The Belmont Shores Mobile Estates located on Loynes Drive just north of
Pacific Coast Highway is a senior living community for people 55 years
and older.
The gated community has been undergoing a capital improvement
program over the past few years which included improvements to water
and sewer lines, street lights, storm drains, roadways and the electrical
infrastructure of the community.
A letter sent to residents in late September from Newport Pacific Capital
Company Inc., the group that manages the park, noted these
improvements and that rents had not been raised on existing residents
since January 2017 and that the increases, some of which are as high as
35%, were needed to account for the improvements and the current
market.
“An adjustment is necessary to take into account many factors including
the financial commitment from the owners, the time passed since the last
adjustment and the work and the improvements to the park,” the letter
said. “Further, we analyzed local housing market conditions and
comparable mobile home park rents which reflect the current rents at
Belmont Shores Mobile Estates are significantly under-market.”
Officials at Newport Pacific Capital Company Inc. were not immediately
available for comment.
The letter, first reported in the Press-Telegram, stated that residents had
until Nov. 15 to make a decision on if they wanted to continue with a new
lease under the new payment structure.
Former Long Beach City Councilman Mike Donelon has called the estates
home for the last eight years and loves it. He said that even if he had $1
billion he wouldn’t move, and doesn’t plan to leave even with the rent
increases that pushed his payment from $1,070 per month to $1,425 per
month.
However, some of his neighbors have already expressed that they wont
be able to make the same decision.
“Most people here including me are on fixed incomes,” Donelon said.
“Many will have to move.”
Donelon, like other residents, has been offered a two-year rent credit that
could help offset the charges that will go into effect at the beginning of
next year. His credit structure would provide him with $200 per month for
2020 and then $100 per month in 2021. After that, the credits run out and
residents will be on the hook for the entirety of their individual increases.
“It’s their dirt they improved,” Donelon said. “If they came in an improved
my trailer then it would be fine.”
Trailer owners pay rent for the land that it sits on. Some trailers are paid
off, while others have been financed, so there is a spectrum of financial
situations that exist in the park. He said that the letters have been the talk
of the neighborhood and everyone was shocked at the increases.
He said he hasn’t bothered to reach out to the City Council to step in
because as a former council member he knows there is little that can be
done.

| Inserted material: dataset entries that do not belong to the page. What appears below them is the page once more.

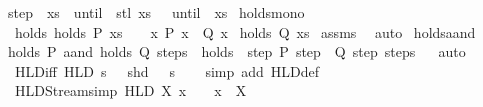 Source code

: \begin{isabellebody}
{\isacharbar}\isanewline
step{\isacharcolon}\ {\isachardoublequoteopen}{\isasymlbrakk}{\isasymphi}\ xs{\isacharsemicolon}\ {\isacharparenleft}{\isasymphi}\ until\ {\isasympsi}{\isacharparenright}\ {\isacharparenleft}stl\ xs{\isacharparenright}{\isasymrbrakk}\ {\isasymLongrightarrow}\ {\isacharparenleft}{\isasymphi}\ until\ {\isasympsi}{\isacharparenright}\ xs{\isachardoublequoteclose}\isanewline
\isanewline
{}\isamarkupfalse%
\isanewline
\isanewline
{}\isamarkupfalse%
\ holds{\isacharunderscore}mono{\isacharcolon}\isanewline
{}\ holds{\isacharcolon}\ {\isachardoublequoteopen}holds\ P\ xs{\isachardoublequoteclose}\ \ {}{\isacharcolon}\ {\isachardoublequoteopen}{\isasymAnd}\ x{\isachardot}\ P\ x\ {\isasymLongrightarrow}\ Q\ x{\isachardoublequoteclose}\isanewline
{}\ {\isachardoublequoteopen}holds\ Q\ xs{\isachardoublequoteclose}\isanewline
%
\isadelimproof
%
\endisadelimproof
%
\isatagproof
{}\isamarkupfalse%
\ assms\ \isamarkupfalse%
\ auto%
\endisatagproof
{\isafoldproof}%
%
\isadelimproof
\isanewline
%
\endisadelimproof
\isanewline
{}\isamarkupfalse%
\ holds{\isacharunderscore}aand{\isacharcolon}\isanewline
{\isachardoublequoteopen}{\isacharparenleft}holds\ P\ aand\ holds\ Q{\isacharparenright}\ steps\ {\isasymlongleftrightarrow}\ holds\ {\isacharparenleft}{\isasymlambda}\ step{\isachardot}\ P\ step\ {\isasymand}\ Q\ step{\isacharparenright}\ steps{\isachardoublequoteclose}%
\isadelimproof
\ %
\endisadelimproof
%
\isatagproof
{}\isamarkupfalse%
\ auto%
\endisatagproof
{\isafoldproof}%
%
\isadelimproof
%
\endisadelimproof
\isanewline
\isanewline
{}\isamarkupfalse%
\ HLD{\isacharunderscore}iff{\isacharcolon}\ {\isachardoublequoteopen}HLD\ s\ {\isasymomega}\ {\isasymlongleftrightarrow}\ shd\ {\isasymomega}\ {\isasymin}\ s{\isachardoublequoteclose}\isanewline
%
\isadelimproof
\ \ %
\endisadelimproof
%
\isatagproof
{}\isamarkupfalse%
\ {\isacharparenleft}simp\ add{\isacharcolon}\ HLD{\isacharunderscore}def{\isacharparenright}%
\endisatagproof
{\isafoldproof}%
%
\isadelimproof
\isanewline
%
\endisadelimproof
\isanewline
{}\isamarkupfalse%
\ HLD{\isacharunderscore}Stream{\isacharbrackleft}simp{\isacharbrackright}{\isacharcolon}\ {\isachardoublequoteopen}HLD\ X\ {\isacharparenleft}x\ {\isacharhash}{\isacharhash}\ {\isasymomega}{\isacharparenright}\ {\isasymlongleftrightarrow}\ x\ {\isasymin}\ X{\isachardoublequoteclose}\isanewline
%
\isadelimproof
\ \ %
\endisadelimproof

\end{isabellebody}
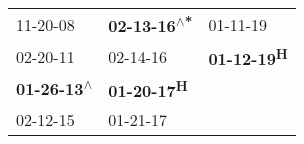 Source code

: \begin{supertabular}{lll}
                  11-20-08\textsuperscript{} &  \textbf{02-13-16\textsuperscript{$\wedge$*}} &            01-11-19\textsuperscript{} \\
                  02-20-11\textsuperscript{} &                    02-14-16\textsuperscript{} &  \textbf{01-12-19\textsuperscript{H}} \\
 \textbf{01-26-13\textsuperscript{$\wedge$}} &          \textbf{01-20-17\textsuperscript{H}} &                                       \\
                  02-12-15\textsuperscript{} &                    01-21-17\textsuperscript{} &                                       \\
\end{supertabular}
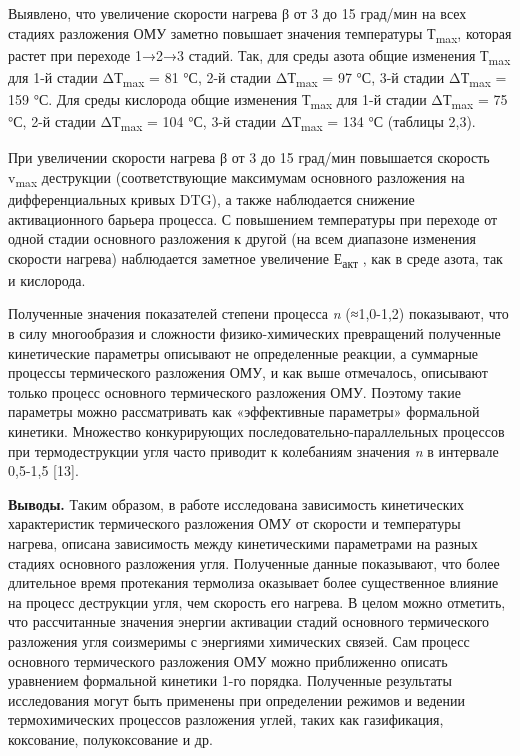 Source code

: \begin{multicols}{2}
Выявлено, что увеличение скорости нагрева β от 3 до 15 град/мин на всех
стадиях разложения ОМУ заметно повышает значения температуры
Т\textsubscript{max}, которая растет при переходе 1→2→3 стадий. Так, для
среды азота общие изменения Т\textsubscript{max} для 1-й стадии
ΔТ\textsubscript{max} = 81 °С, 2-й стадии ΔТ\textsubscript{max} = 97 °С,
3-й стадии ΔТ\textsubscript{max} = 159 °С. Для среды кислорода общие
изменения Т\textsubscript{max} для 1-й стадии ΔТ\textsubscript{max} = 75
°С, 2-й стадии ΔТ\textsubscript{max} = 104 °С, 3-й стадии
ΔТ\textsubscript{max} = 134 °С (таблицы 2,3).

При увеличении скорости нагрева β от 3 до 15 град/мин повышается
скорость v\textsubscript{max} деструкции (соответствующие максимумам
основного разложения на дифференциальных кривых DTG), а также
наблюдается снижение активационного барьера процесса. С повышением
температуры при переходе от одной стадии основного разложения к другой
(на всем диапазоне изменения скорости нагрева) наблюдается заметное
увеличение Е\textsubscript{акт} , как в среде азота, так и кислорода.

Полученные значения показателей степени процесса \emph{n} (≈1,0-1,2)
показывают, что в силу многообразия и сложности физико-химических
превращений полученные кинетические параметры описывают не определенные
реакции, а суммарные процессы термического разложения ОМУ, и как выше
отмечалось, описывают только процесс основного термического разложения
ОМУ. Поэтому такие параметры можно рассматривать как «эффективные
параметры» формальной кинетики. Множество конкурирующих
последовательно-параллельных процессов при термодеструкции угля часто
приводит к колебаниям значения \emph{n} в интервале 0,5-1,5 {[}13{]}.

{\bfseries Выводы.} Таким образом, в работе исследована зависимость
кинетических характеристик термического разложения ОМУ от скорости и
температуры нагрева, описана зависимость между кинетическими параметрами
на разных стадиях основного разложения угля. Полученные данные
показывают, что более длительное время протекания термолиза оказывает
более существенное влияние на процесс деструкции угля, чем скорость его
нагрева. В целом можно отметить, что рассчитанные значения энергии
активации стадий основного термического разложения угля соизмеримы с
энергиями химических связей. Сам процесс основного термического
разложения ОМУ можно приближенно описать уравнением формальной кинетики
1-го порядка. Полученные результаты исследования могут быть применены
при определении режимов и ведении термохимических процессов разложения
углей, таких как газификация, коксование, полукоксование и др.
\end{multicols}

He noted that the City Council dealt with a similar issue with the
Windward Village mobile home park in West Long Beach while he was
still on the council and he quickly found that the council’s hands were
tied.
“The only thing they can do is listen to everyone vent and then
respectfully say ‘I’m sorry, there’s nothing I can do,’” Donelon said. “And
people don’t want to hear that.”
However, not everyone agrees that the increases were surprising.
One resident, who wished not to be identified because of the highly
emotional response the letters have created and possible fallout with
neighbors for speaking counter to the outrage surrounding the increases,
said that the property management group told residents that rental rates
would increase to about $1,500 per month after the capital improvement
program concluded.
“They told us it was coming,” she said. “And they’ve done a really good
job of giving us a very nice place to live.”
The resident said that if she had the same size home with the same
proximity to the beach, she’d easily be paying double the cost to live in
the Belmont Shores estates.
Recently the City Council adopted a tenant relocation ordinance aimed at
reigning in excessive rental increases with landlords required to pay as
much as $4,500 per unit in relocation assistance to displaced renters as of
Aug. 1.
State legislators separately approved a statewide rental cap increase in
September and the governor has signaled he will sign it into law next
week. The law would cap rental increases to 5% annually, plus inflation.
The law would go into effect in January.
Neither, however, applies to mobile home parks.